Term Filtering with Bounded Error
In this paper, we consider a novel problem referred to as term filtering with bounded error to reduce the term (feature) space by eliminating terms without (or with bounded) information loss. Different from existing works, the obtained term space provides a complete view of the original term space. More interestingly, several important questions can be answered such as: 1) how different terms interact with each other and 2) how the filtered terms can be represented by the other terms.
We perform a theoretical investigation of the term filtering problem and link it to the Geometric Covering By Discs problem, and prove its NP-hardness. We present two novel approaches for both lossless and lossy term filtering with bounds on the introduced error. Experimental results on multiple text mining tasks validate the effectiveness of the proposed approaches.
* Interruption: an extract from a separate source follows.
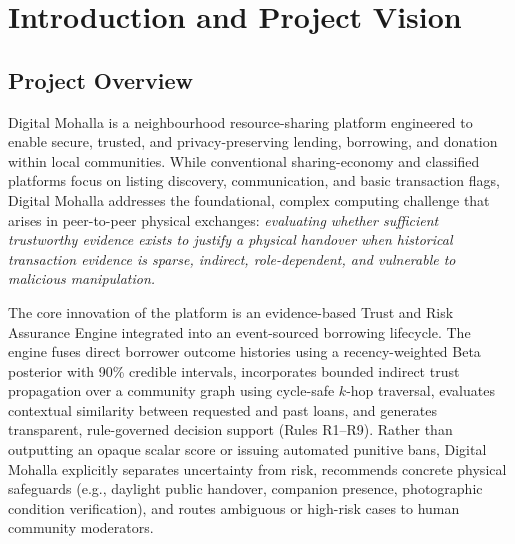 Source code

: \chapter{Introduction and Project Vision}

\section{Project Overview}
Digital Mohalla is a neighbourhood resource-sharing platform engineered to enable secure, trusted, and privacy-preserving lending, borrowing, and donation within local communities. While conventional sharing-economy and classified platforms focus on listing discovery, communication, and basic transaction flags, Digital Mohalla addresses the foundational, complex computing challenge that arises in peer-to-peer physical exchanges: \textit{evaluating whether sufficient trustworthy evidence exists to justify a physical handover when historical transaction evidence is sparse, indirect, role-dependent, and vulnerable to malicious manipulation.}

The core innovation of the platform is an evidence-based Trust and Risk Assurance Engine integrated into an event-sourced borrowing lifecycle. The engine fuses direct borrower outcome histories using a recency-weighted Beta posterior with 90\% credible intervals, incorporates bounded indirect trust propagation over a community graph using cycle-safe $k$-hop traversal, evaluates contextual similarity between requested and past loans, and generates transparent, rule-governed decision support (Rules R1--R9). Rather than outputting an opaque scalar score or issuing automated punitive bans, Digital Mohalla explicitly separates uncertainty from risk, recommends concrete physical safeguards (e.g., daylight public handover, companion presence, photographic condition verification), and routes ambiguous or high-risk cases to human community moderators.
Version 0.1, May 1st, 2010.
(1) Usage for Lossless term filter
java -jar termfilt.jar lf in_file_path in_file_charset out_file_path out_file_charset
e.g., java -jar termfilt.jar lf pubs.txt utf-8 pubs-lf.txt utf-8
(2) Usage for Greedy lossy filter
java -jar termfilt.jar glf in_file_path in_file_charset out_file_path out_file_charset error_V error_D
e.g., java -jar termfilt.jar glf pubs.txt utf-8 pubs-glf.txt utf-8 1.0 1.0
(3) Usage for Multithreaded lossy filter
java -jar termfilt.jar mlf in_file_path in_file_charset out_file_path out_file_charset error_V error_D num_threads
e.g., java -jar termfilt.jar mlf pubs.txt utf-8 pubs-mlf.txt utf-8 1.0 1.0 8
(4) Usage for LSH-based lossy filter
java -jar termfilt.jar llf in_file_path in_file_charset out_file_path out_file_charset error_V error_D num_lines num_buckets
e.g., java -jar termfilt.jar llf pubs.txt utf-8 pubs-llf.txt utf-8 1.5 1.5 10 100
We conduct the experiment on two real-world data sets: ArnetMiner and 20-Newsgroups. ArnetMiner is an academic publication collection, which contains 10,768 papers and employs 8,212 terms. 20-Newsgroups2, is a widely used data collection, which consists of 18,774 postings form 20 Usenet news-groups, and employs 61,188 terms. Preprocessing includes stopword filtering and word stemming.